The thing that has carried "Whole Language (now masquerading as "Balanced Literacy" in the U. S.) is the fact that some kids learn to read without any reading instruction, and some learn to read despite the mis-instruction. And insensitive tests and shoddy research methodology cover up what's going on.

jh is spot on. It's the reliability of the instructional effectiveness with all students that should be the focus. As it currently stands, instructional failures are shunted off to "Special Education" under the label of "Specific Learning Disability" and treated as an altogether different category.

So publishers, teacher educators and other proponents of Whole Language instruction are held harmless, and the kids shoulder the accountability burden. Go figure.

Anonymous said...

There is more than one way to close an achievement gap...by bringing ALL students down rather than increasing achievement for students of color or low socio-ecomonic status. Madison may have closed the gap between black and white students but that's only because white students' scores have come down due to this misguided approach to teaching reading.

The state of WI, it its efforts to meet NCLB legislation, lowered the cut score required for earning a 'proficient' designation. A good rule of thumb for parents is: if your child brings home a state test summary (WKCE) and it says he/she scored 'proficient' that really means they are a basic reader. If your child scored in the 'advanced' range you can ascertain that they are at least on grade level.

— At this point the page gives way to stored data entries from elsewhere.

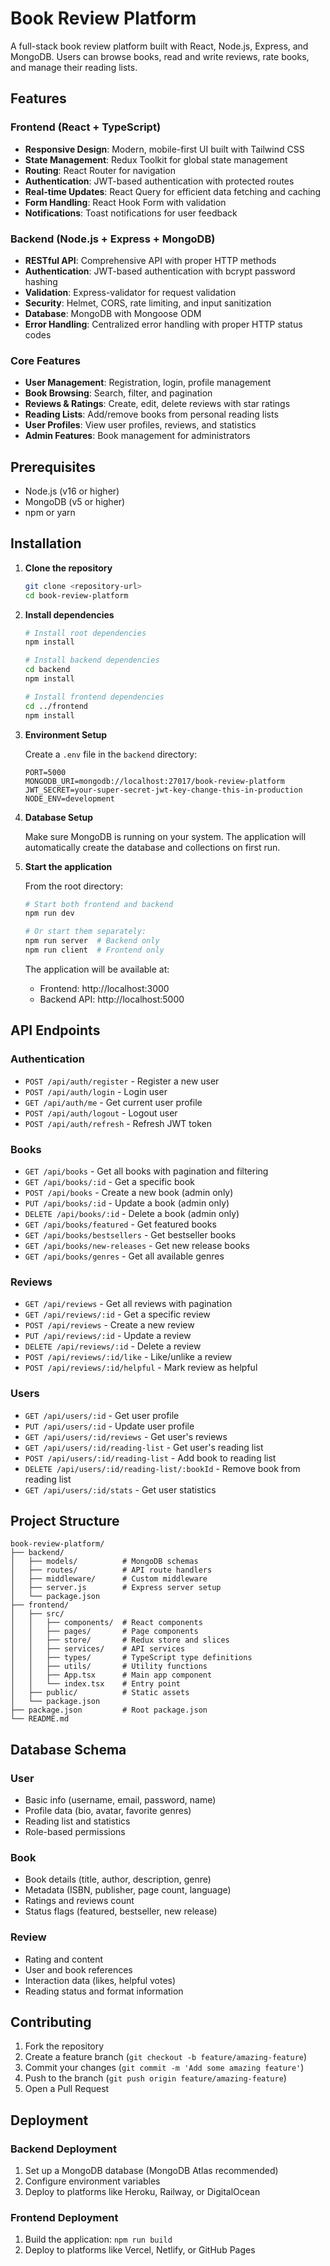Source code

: # Book Review Platform

A full-stack book review platform built with React, Node.js, Express, and MongoDB. Users can browse books, read and write reviews, rate books, and manage their reading lists.

## Features

### Frontend (React + TypeScript)
- **Responsive Design**: Modern, mobile-first UI built with Tailwind CSS
- **State Management**: Redux Toolkit for global state management
- **Routing**: React Router for navigation
- **Authentication**: JWT-based authentication with protected routes
- **Real-time Updates**: React Query for efficient data fetching and caching
- **Form Handling**: React Hook Form with validation
- **Notifications**: Toast notifications for user feedback

### Backend (Node.js + Express + MongoDB)
- **RESTful API**: Comprehensive API with proper HTTP methods
- **Authentication**: JWT-based authentication with bcrypt password hashing
- **Validation**: Express-validator for request validation
- **Security**: Helmet, CORS, rate limiting, and input sanitization
- **Database**: MongoDB with Mongoose ODM
- **Error Handling**: Centralized error handling with proper HTTP status codes

### Core Features
- **User Management**: Registration, login, profile management
- **Book Browsing**: Search, filter, and pagination
- **Reviews & Ratings**: Create, edit, delete reviews with star ratings
- **Reading Lists**: Add/remove books from personal reading lists
- **User Profiles**: View user profiles, reviews, and statistics
- **Admin Features**: Book management for administrators



## Prerequisites

- Node.js (v16 or higher)
- MongoDB (v5 or higher)
- npm or yarn

## Installation

1. **Clone the repository**
   ```bash
   git clone <repository-url>
   cd book-review-platform
   ```

2. **Install dependencies**
   ```bash
   # Install root dependencies
   npm install
   
   # Install backend dependencies
   cd backend
   npm install
   
   # Install frontend dependencies
   cd ../frontend
   npm install
   ```

3. **Environment Setup**
   
   Create a `.env` file in the `backend` directory:
   ```env
   PORT=5000
   MONGODB_URI=mongodb://localhost:27017/book-review-platform
   JWT_SECRET=your-super-secret-jwt-key-change-this-in-production
   NODE_ENV=development
   ```

4. **Database Setup**
   
   Make sure MongoDB is running on your system. The application will automatically create the database and collections on first run.

5. **Start the application**
   
   From the root directory:
   ```bash
   # Start both frontend and backend
   npm run dev
   
   # Or start them separately:
   npm run server  # Backend only
   npm run client  # Frontend only
   ```

   The application will be available at:
   - Frontend: http://localhost:3000
   - Backend API: http://localhost:5000

## API Endpoints

### Authentication
- `POST /api/auth/register` - Register a new user
- `POST /api/auth/login` - Login user
- `GET /api/auth/me` - Get current user profile
- `POST /api/auth/logout` - Logout user
- `POST /api/auth/refresh` - Refresh JWT token

### Books
- `GET /api/books` - Get all books with pagination and filtering
- `GET /api/books/:id` - Get a specific book
- `POST /api/books` - Create a new book (admin only)
- `PUT /api/books/:id` - Update a book (admin only)
- `DELETE /api/books/:id` - Delete a book (admin only)
- `GET /api/books/featured` - Get featured books
- `GET /api/books/bestsellers` - Get bestseller books
- `GET /api/books/new-releases` - Get new release books
- `GET /api/books/genres` - Get all available genres

### Reviews
- `GET /api/reviews` - Get all reviews with pagination
- `GET /api/reviews/:id` - Get a specific review
- `POST /api/reviews` - Create a new review
- `PUT /api/reviews/:id` - Update a review
- `DELETE /api/reviews/:id` - Delete a review
- `POST /api/reviews/:id/like` - Like/unlike a review
- `POST /api/reviews/:id/helpful` - Mark review as helpful

### Users
- `GET /api/users/:id` - Get user profile
- `PUT /api/users/:id` - Update user profile
- `GET /api/users/:id/reviews` - Get user's reviews
- `GET /api/users/:id/reading-list` - Get user's reading list
- `POST /api/users/:id/reading-list` - Add book to reading list
- `DELETE /api/users/:id/reading-list/:bookId` - Remove book from reading list
- `GET /api/users/:id/stats` - Get user statistics

## Project Structure

```
book-review-platform/
├── backend/
│   ├── models/          # MongoDB schemas
│   ├── routes/          # API route handlers
│   ├── middleware/      # Custom middleware
│   ├── server.js        # Express server setup
│   └── package.json
├── frontend/
│   ├── src/
│   │   ├── components/  # React components
│   │   ├── pages/       # Page components
│   │   ├── store/       # Redux store and slices
│   │   ├── services/    # API services
│   │   ├── types/       # TypeScript type definitions
│   │   ├── utils/       # Utility functions
│   │   ├── App.tsx      # Main app component
│   │   └── index.tsx    # Entry point
│   ├── public/          # Static assets
│   └── package.json
├── package.json         # Root package.json
└── README.md
```

## Database Schema

### User
- Basic info (username, email, password, name)
- Profile data (bio, avatar, favorite genres)
- Reading list and statistics
- Role-based permissions

### Book
- Book details (title, author, description, genre)
- Metadata (ISBN, publisher, page count, language)
- Ratings and reviews count
- Status flags (featured, bestseller, new release)

### Review
- Rating and content
- User and book references
- Interaction data (likes, helpful votes)
- Reading status and format information

## Contributing

1. Fork the repository
2. Create a feature branch (`git checkout -b feature/amazing-feature`)
3. Commit your changes (`git commit -m 'Add some amazing feature'`)
4. Push to the branch (`git push origin feature/amazing-feature`)
5. Open a Pull Request


## Deployment

### Backend Deployment
1. Set up a MongoDB database (MongoDB Atlas recommended)
2. Configure environment variables
3. Deploy to platforms like Heroku, Railway, or DigitalOcean

### Frontend Deployment
1. Build the application: `npm run build`
2. Deploy to platforms like Vercel, Netlify, or GitHub Pages
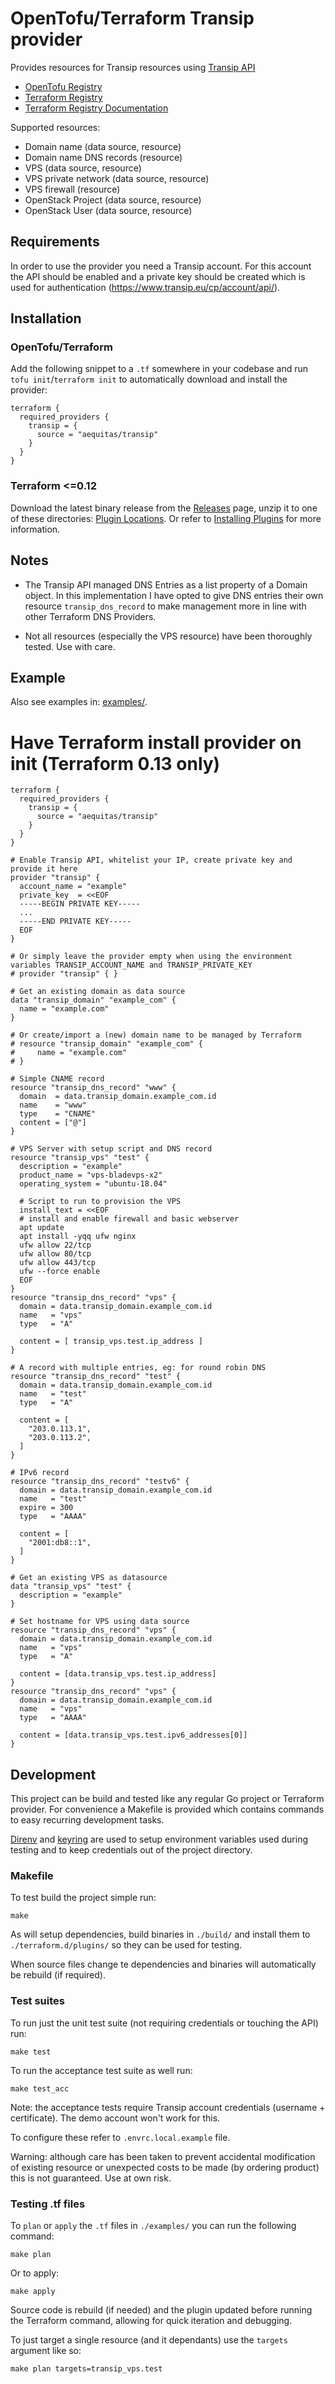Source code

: # OpenTofu/Terraform Transip provider

Provides resources for Transip resources using [Transip API](https://www.transip.eu/transip/api/)

 - [OpenTofu Registry](https://search.opentofu.org/provider/aequitas/transip/latest)
 - [Terraform Registry](https://registry.terraform.io/providers/aequitas/transip/latest)
 - [Terraform Registry Documentation](https://registry.terraform.io/providers/aequitas/transip/latest/docs)

Supported resources:

 - Domain name (data source, resource)
 - Domain name DNS records (resource)
 - VPS (data source, resource)
 - VPS private network (data source, resource)
 - VPS firewall (resource)
 - OpenStack Project (data source, resource)
 - OpenStack User (data source, resource)

## Requirements

In order to use the provider you need a Transip account. For this account the API should be enabled and a private key should be created which is used for authentication (https://www.transip.eu/cp/account/api/).

## Installation

### OpenTofu/Terraform

Add the following snippet to a `.tf` somewhere in your codebase and run `tofu init`/`terraform init` to automatically download and install the provider:

```hcl
terraform {
  required_providers {
    transip = {
      source = "aequitas/transip"
    }
  }
}
```

### Terraform <=0.12

Download the latest binary release from the [Releases](https://github.com/aequitas/terraform-provider-transip/releases) page, unzip it to one of these directories: [Plugin Locations](https://www.terraform.io/docs/extend/how-terraform-works.html#plugin-locations). Or refer to [Installing Plugins](https://www.terraform.io/docs/plugins/basics.html#installing-plugins) for more information.

## Notes

- The Transip API managed DNS Entries as a list property of a Domain object. In this implementation I have opted to give DNS entries their own resource `transip_dns_record` to make management more in line with other Terraform DNS Providers.

- Not all resources (especially the VPS resource) have been thoroughly tested. Use with care.

## Example

Also see examples in: [examples/](https://github.com/aequitas/terraform-provider-transip/tree/master/examples).
# Have Terraform install provider on init (Terraform 0.13 only)
```hcl
terraform {
  required_providers {
    transip = {
      source = "aequitas/transip"
    }
  }
}

# Enable Transip API, whitelist your IP, create private key and provide it here
provider "transip" {
  account_name = "example"
  private_key  = <<EOF
  -----BEGIN PRIVATE KEY-----
  ...
  -----END PRIVATE KEY-----
  EOF
}

# Or simply leave the provider empty when using the environment variables TRANSIP_ACCOUNT_NAME and TRANSIP_PRIVATE_KEY
# provider "transip" { }

# Get an existing domain as data source
data "transip_domain" "example_com" {
  name = "example.com"
}

# Or create/import a (new) domain name to be managed by Terraform
# resource "transip_domain" "example_com" {
#     name = "example.com"
# }

# Simple CNAME record
resource "transip_dns_record" "www" {
  domain  = data.transip_domain.example_com.id
  name    = "www"
  type    = "CNAME"
  content = ["@"]
}

# VPS Server with setup script and DNS record
resource "transip_vps" "test" {
  description = "example"
  product_name = "vps-bladevps-x2"
  operating_system = "ubuntu-18.04"

  # Script to run to provision the VPS
  install_text = <<EOF
  # install and enable firewall and basic webserver
  apt update
  apt install -yqq ufw nginx
  ufw allow 22/tcp
  ufw allow 80/tcp
  ufw allow 443/tcp
  ufw --force enable
  EOF
}
resource "transip_dns_record" "vps" {
  domain = data.transip_domain.example_com.id
  name   = "vps"
  type   = "A"

  content = [ transip_vps.test.ip_address ]
}

# A record with multiple entries, eg: for round robin DNS
resource "transip_dns_record" "test" {
  domain = data.transip_domain.example_com.id
  name   = "test"
  type   = "A"

  content = [
    "203.0.113.1",
    "203.0.113.2",
  ]
}

# IPv6 record
resource "transip_dns_record" "testv6" {
  domain = data.transip_domain.example_com.id
  name   = "test"
  expire = 300
  type   = "AAAA"

  content = [
    "2001:db8::1",
  ]
}

# Get an existing VPS as datasource
data "transip_vps" "test" {
  description = "example"
}

# Set hostname for VPS using data source
resource "transip_dns_record" "vps" {
  domain = data.transip_domain.example_com.id
  name   = "vps"
  type   = "A"

  content = [data.transip_vps.test.ip_address]
}
resource "transip_dns_record" "vps" {
  domain = data.transip_domain.example_com.id
  name   = "vps"
  type   = "AAAA"

  content = [data.transip_vps.test.ipv6_addresses[0]]
}
```

## Development

This project can be build and tested like any regular Go project or Terraform provider. For convenience a Makefile is provided which contains commands to easy recurring development tasks.

[Direnv](https://direnv.net/) and [keyring](https://pypi.org/project/keyring/) are used to setup environment variables used during testing and to keep credentials out of the project directory.

### Makefile

To test build the project simple run:

    make

As will setup dependencies, build binaries in `./build/` and install them to `./terraform.d/plugins/` so they can be used for testing.

When source files change te dependencies and binaries will automatically be rebuild (if required).

### Test suites

To run just the unit test suite (not requiring credentials or touching the API) run:

    make test

To run the acceptance test suite as well run:

    make test_acc

Note: the acceptance tests require Transip account credentials (username + certificate). The demo account won't work for this.

To configure these refer to `.envrc.local.example` file.

Warning: although care has been taken to prevent accidental modification of existing resource or unexpected costs to be made (by ordering product) this is not guaranteed. Use at own risk.

### Testing .tf files

To `plan` or `apply` the `.tf` files in `./examples/` you can run the following command:

    make plan

Or to apply:

    make apply

Source code is rebuild (if needed) and the plugin updated before running the Terraform command, allowing for quick iteration and debugging.

To just target a single resource (and it dependants) use the `targets` argument like so:

    make plan targets=transip_vps.test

I used to be a high school reading specialist. 9th grade students were often referred for reading difficulties. I'd look through their cumulative folders and find their 8th grade test scores - many of them earned a 'proficient' designation from the state. Ha! What a joke! When tested formally using valid reading assessments these students often came out two or more years BELOW grade level.

The state of Wisconsin, and our nation for that matter, are in big trouble unless we re-vamp teacher training, abolish whole language, and provide a more enriched curriculum for today's learners.